1) The story both begins and ends in Africa with Hannah, her beloved lion, Yatima and her fiercest enemy, Sefu. Yet, everything in Hannah’s world is drastically changed. Discuss how the author uses this device to bring the story full circle. How does Hannah grow from a naïve, headstrong girl to a capable, driven woman over the course of the novel?
2) Nature and setting play an important role in the story. What impact does her rural African upbringing have on Hannah? How does it influence her throughout the story? What impact does the contrast between her two worlds reveal—about Hannah and society?
3) Our relationship with animals is a primary theme of the novel. What is the significance of Hannah’s unspoken connection with the wild things? How does it impact her human relationships? Her fate? Elephants appear at significant moments during the story, what is their importance and symbolism? What is the meaning of her relationship with Lindsay? Discuss the connections that might be drawn between Yatima and Lindsay.
4) The novel uses many methods to suggest both a mystical connection between all things and a determined destiny awaiting each of us. How does the story suggest we are each connected to this mysterious force? What role do dreams play? Discuss Hannah and Sam’s shared fate and the forces drawing them together to serve a higher purpose.
5) Hannah’s juvenile lion, Yatima, is physically absent for large portions of the story, but always spiritually present. In many ways, their connection defines and sustains Hannah. How does the author use their relationship to drive the story? Could it be considered the central love story?

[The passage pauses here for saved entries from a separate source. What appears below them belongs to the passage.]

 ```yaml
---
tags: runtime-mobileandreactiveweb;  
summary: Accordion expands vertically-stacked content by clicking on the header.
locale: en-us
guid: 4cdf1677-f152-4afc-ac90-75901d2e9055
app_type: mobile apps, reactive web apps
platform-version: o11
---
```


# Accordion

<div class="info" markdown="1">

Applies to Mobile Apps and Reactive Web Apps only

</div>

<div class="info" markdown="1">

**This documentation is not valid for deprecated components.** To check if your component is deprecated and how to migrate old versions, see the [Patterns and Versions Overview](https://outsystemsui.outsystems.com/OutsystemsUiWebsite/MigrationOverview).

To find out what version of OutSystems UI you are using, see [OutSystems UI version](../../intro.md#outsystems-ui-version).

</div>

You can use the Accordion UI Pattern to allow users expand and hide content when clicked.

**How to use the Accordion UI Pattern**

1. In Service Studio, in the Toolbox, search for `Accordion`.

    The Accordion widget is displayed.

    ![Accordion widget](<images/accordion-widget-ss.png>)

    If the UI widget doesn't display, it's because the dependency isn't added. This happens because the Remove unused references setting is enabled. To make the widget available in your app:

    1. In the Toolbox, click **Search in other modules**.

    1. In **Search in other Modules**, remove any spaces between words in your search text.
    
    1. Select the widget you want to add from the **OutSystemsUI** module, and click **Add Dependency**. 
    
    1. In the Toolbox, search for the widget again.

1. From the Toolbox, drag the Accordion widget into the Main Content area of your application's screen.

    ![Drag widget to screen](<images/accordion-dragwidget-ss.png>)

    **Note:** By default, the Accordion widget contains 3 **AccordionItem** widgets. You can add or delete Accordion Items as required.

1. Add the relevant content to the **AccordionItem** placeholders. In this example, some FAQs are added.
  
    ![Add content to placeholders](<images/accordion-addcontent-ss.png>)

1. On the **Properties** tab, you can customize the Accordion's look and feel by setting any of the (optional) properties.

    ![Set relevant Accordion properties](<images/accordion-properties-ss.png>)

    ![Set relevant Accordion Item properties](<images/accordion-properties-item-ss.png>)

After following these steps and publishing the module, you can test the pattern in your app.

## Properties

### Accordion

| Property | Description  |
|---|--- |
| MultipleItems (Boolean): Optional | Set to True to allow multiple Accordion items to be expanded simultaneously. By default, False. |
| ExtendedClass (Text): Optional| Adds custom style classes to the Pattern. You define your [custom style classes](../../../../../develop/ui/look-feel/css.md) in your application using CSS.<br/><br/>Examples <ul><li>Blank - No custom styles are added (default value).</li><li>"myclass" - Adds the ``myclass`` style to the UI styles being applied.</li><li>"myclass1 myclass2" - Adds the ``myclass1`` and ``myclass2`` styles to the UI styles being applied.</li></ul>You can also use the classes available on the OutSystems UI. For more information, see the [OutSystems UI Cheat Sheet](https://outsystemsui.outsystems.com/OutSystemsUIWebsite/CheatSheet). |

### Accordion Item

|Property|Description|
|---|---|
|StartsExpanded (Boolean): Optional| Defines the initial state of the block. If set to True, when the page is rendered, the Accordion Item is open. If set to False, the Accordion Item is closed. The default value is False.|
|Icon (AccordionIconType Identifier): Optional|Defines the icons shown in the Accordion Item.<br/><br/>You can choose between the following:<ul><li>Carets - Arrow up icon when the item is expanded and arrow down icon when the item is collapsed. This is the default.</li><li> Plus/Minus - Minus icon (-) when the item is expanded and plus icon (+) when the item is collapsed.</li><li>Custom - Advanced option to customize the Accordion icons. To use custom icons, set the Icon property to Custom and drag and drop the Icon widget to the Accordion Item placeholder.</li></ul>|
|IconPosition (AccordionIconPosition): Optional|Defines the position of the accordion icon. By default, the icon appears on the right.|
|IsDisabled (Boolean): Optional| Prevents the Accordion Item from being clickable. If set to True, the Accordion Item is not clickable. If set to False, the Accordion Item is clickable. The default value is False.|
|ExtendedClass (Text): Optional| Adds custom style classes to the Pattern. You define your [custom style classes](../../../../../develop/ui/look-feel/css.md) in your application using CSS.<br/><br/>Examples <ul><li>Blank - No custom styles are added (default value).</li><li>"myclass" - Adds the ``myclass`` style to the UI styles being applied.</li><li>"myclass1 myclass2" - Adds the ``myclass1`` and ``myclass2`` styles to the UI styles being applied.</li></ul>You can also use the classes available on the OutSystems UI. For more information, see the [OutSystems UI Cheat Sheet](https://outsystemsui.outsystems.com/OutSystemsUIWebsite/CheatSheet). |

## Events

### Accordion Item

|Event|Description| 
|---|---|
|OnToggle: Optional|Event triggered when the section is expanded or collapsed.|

6) There are multiple love stories in the novel. How does the author use the various relationships to reveal love in all its forms? Discuss the difference between love and possession. How do these relationships move Hannah forward? What role does forgiveness play in the story?
7) In many ways Sam is every one of us. He lives his life disconnected from his day to day, more in touch with his dream life than his real life. Yet, when his dream girl enters, he fails to recognize her? How does the author use routine and expectation to trap Sam in a life he doesn’t want?
8) Hannah has a conviction that she was put on the savanna to defend the animals. Ultimately, recklessly chasing her calling leads to both her worst nightmare and her greatest joy. How does this contradiction impact Hannah? Discuss her journey to come to terms with this paradox. How does her struggle ultimately strengthen her conviction?
9) The novel presents all sides of the poaching problem. Discuss how Sefu, Jamilla, Dalton and the villagers provide other perspectives. What is the benefit of understanding these perspectives? In what other ways is our relationship with animals explored?